As we readjust our investment portfolios for the year ahead, investors should consider value style-oriented exchange traded funds.
With the Federal Reserve tapering its accommodative bond-purchasing program and eying multiple interest rate hikes this year, rising rates will weigh on the growth style, which we are already seeing in the pullback among technology stocks. The higher borrowing costs could weigh on future earnings, which have been the attractive feature for growth stocks in the previous low-yield environment.
However, with a higher rate outlook, investors should begin to shift to value. Bob Leininger, a portfolio manager at Gabelli Funds, anticipates that trend will continue and is focusing more of his portfolio on financials, energy, and aviation stocks that can benefit from a broad economic expansion, Reuters reports.
“The Fed is serious about ending quantitative easing,” Leininger told Reuters. “This is the year that we will start to see quantitative tightening and that will favor value stocks.”
While rate hikes tend to slow down growth, equities have typically increased during rate-hike cycles. For instance, the S&P 500 has advanced at an average annualized rate of 9% over the 12 such rate hike cycles since the 1950s and showed positive returns in 11 of those periods, according to Truist Advisory Services data.

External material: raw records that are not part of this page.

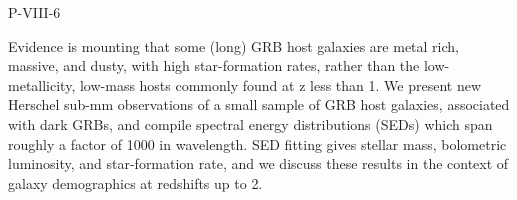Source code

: P-VIII-6


\bigskip



\bigskip

\noindent Evidence is mounting that some (long) GRB host galaxies are metal rich, massive, and dusty, with high star-formation rates, rather than the low-metallicity, low-mass hosts commonly found at z less than 1. We present new Herschel sub-mm observations of a small sample of GRB host galaxies, associated with dark GRBs, and compile spectral energy distributions (SEDs) which span roughly
a factor of 1000 in wavelength.  SED fitting gives stellar mass, bolometric
luminosity, and star-formation rate, and we discuss these results in the
context of galaxy demographics at redshifts up to 2.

ETF investors interested in a targeted approach to the value segment can look to the American Century STOXX U.S. Quality Value ETF (NYSEArca: VALQ). VALQ’s stock selection process includes a value score based on value, earnings yield, and cash flow yield, along with a sustainable income score based on dividend yield, dividend growth, and dividend coverage.
The American Century Focused Large Cap Value ETF (FLV) tries to achieve long-term returns through an investment process that seeks to identify value and minimize volatility. FLV holdings and value stocks usually trade at lower prices relative to fundamental value measures, like earnings and the book value of assets.
Lastly, the Avantis U.S. Small Cap Value ETF (AVUV), an actively managed ETF, seeks long-term capital appreciation. The fund invests primarily in U.S. small-cap companies. It is designed to increase expected returns by focusing on firms trading at what are believed to be low valuations with higher profitability ratios.